TotL certainly offers that. And not just because Peggy has rarely done a scene outdoors whereas Moss has been out in the wilds, scouring mountain ranges and lake edges most days during her months on the shoot.
"There's definitely pressure. It's the biggest thing I've ever done ... but I prefer to think of it as a challenge otherwise you'd get scared and I think that in the beginning you feel that more, but after two or three months you are just doing your job and trying to do the best job you can.
"The amount of stuff that you are involved in is pretty epic."
Moss had pursued the part after hearing about it. Campion had originally planned on using an Australian actress - partial funding by the Australian Broadcasting Corporation for the six-part series had depended on it - but didn't find anyone she thought was right.
"The material is quite difficult and quite complicated," says Campion. "You can't get away with just being real - you have to have some other quality that holds your interest. "And Lizzie did an audition that she sent to us and I guess we weren't holding out much hope.
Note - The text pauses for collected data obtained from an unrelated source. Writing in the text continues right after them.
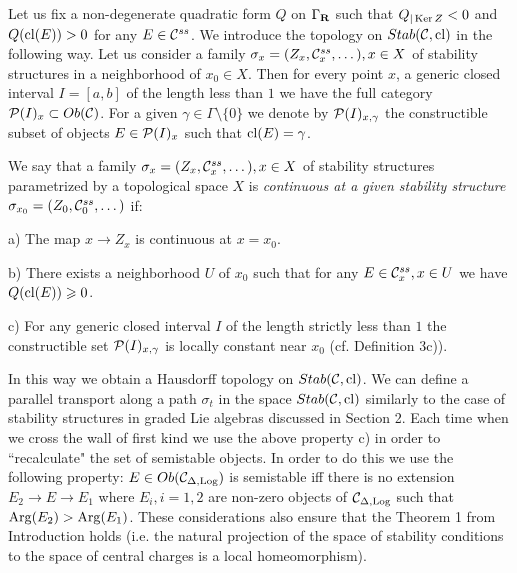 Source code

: \documentclass[12pt]{article}
\begin{document}
Let us fix a non-degenerate quadratic form $Q$ on $\Gamma_{{\bf R}}$ such that $Q_{|\operatorname{Ker} Z}<0$ and $Q(\operatorname{cl}(E))>0$ for any $E\in {\mathcal C}^{ss}$.
 We introduce the topology on $Stab({\mathcal C},\operatorname{cl})$ in the following way. Let us consider a family
$\sigma_x=(Z_x,{\mathcal C}^{ss}_x,\dots), x\in X$ of stability structures in a neighborhood of $x_0\in X$.
Then for every point $x$, a generic closed interval $I=[a,b]$ of the length less than $1$  we have the full category ${\cal P}(I)_x\subset Ob({\mathcal C})$.
 For a given $\gamma\in \Gamma\setminus\{0\}$ we denote by ${\cal P}(I)_{x,\gamma}$ the constructible subset of objects $E\in {\cal P}(I)_x $ such that $\operatorname{cl}(E)=\gamma$.

We say that a  family $\sigma_x=(Z_x,{\mathcal C}^{ss}_x,\dots), x\in X$ of stability structures parametrized by a topological space $X$
is {\it continuous at a given stability structure $\sigma_{x_0}=(Z_0,{\mathcal C}^{ss}_0,\dots)$ } if:

a) The map $x\to Z_x$ is continuous at $x=x_0$.

b) There exists a neighborhood $U$ of $x_0$ such that for any $E\in {\mathcal C}^{ss}_x, x\in U$ we have $Q(\operatorname{cl}(E))\geqslant 0$.





c) For any generic closed interval $I$ of the length strictly less than $1$ the
constructible set ${\cal P}(I)_{x,\gamma}$ is locally constant near $x_0$ (cf. Definition 3c)).







In this way we obtain a Hausdorff topology on $Stab({\mathcal C},\operatorname{cl})$.
We can define a parallel transport along a path $\sigma_t$ in the space $Stab({\mathcal C},\operatorname{cl})$ similarly to
the case of  stability structures in graded Lie algebras discussed in Section 2. Each time when we cross the wall
of first kind we use the above property c) in order to ``recalculate" the set
of semistable objects. In order to do this we use the following property:
$E\in Ob({\mathcal C}_{{\Delta},\operatorname{Log}})$ is semistable iff there is no extension $E_2\to E\to E_1$ where $E_i,i=1,2$ are
non-zero objects
of ${\mathcal C}_{{\Delta},\operatorname{Log}}$ such that $\operatorname{Arg}(E_2)>\operatorname{Arg}(E_1)$. These considerations also ensure that the Theorem 1 from Introduction holds
(i.e. the natural projection of the space of stability conditions to the space of central charges is a local homeomorphism).
\end{document}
But for the first time we found ourselves riveted.
"She holds you and she's mysterious and I think for her it's a great role because it is so different from the Peggy character that she is so loved for in Mad Men.
"She's got that hardness but Lizzie stays open, she lets you in ... she can ground the work and she can keep it surprising."
Moss's Griffin, is a policewoman specialising in crimes against children, who, while visiting her ailing mother in Queenstown, gets involved in the life of young Tui Mitcham (Jacqueline Joe) when it's found the girl is pregnant. Griffin also has her own troubles to face including an old flame who has resurfaced. Moss: "It becomes a kind of diving down the rabbit hole kind of thing where she starts uncovering all the lies and secrets of this place and ends up going on this journey to look for this girl, but also look for herself."
Moss headed to the Queenstown-based shoot just a few days after wrapping the fifth season of Mad Men, arriving with the new Antipodean accent she had been practising for months.
"It's such a difficult accent," she says in her own Californian tones. "What we've done, and I think it's kind of important for us to stress, is that we are not trying to do a regionally specific Australian or Kiwi [accent] or whatever. We just wanted it not to sound American and we just wanted to tell the story. It's essentially Jane's accent.
"The whole thing from the beginning was 'let's not try to prove a point here, just take all the American out of it so that we can listen to the story'."
If Mad Men has one thing in common with TotL, is that's it's partly about sexual politics - though the Campion series is far more extreme.
"There's are things that are far worse than sexual harassment in the workplace going on. It deals with different elements of people's psyches and evil.
"It's a bit darker than the ass-grabbing that we've done on the show at times," she laughs "but both are equally important to show, I am sure."
Top Of The Lake starts on UKTV on March 25.
Mad Men's sixth season starts on SoHo on April 14.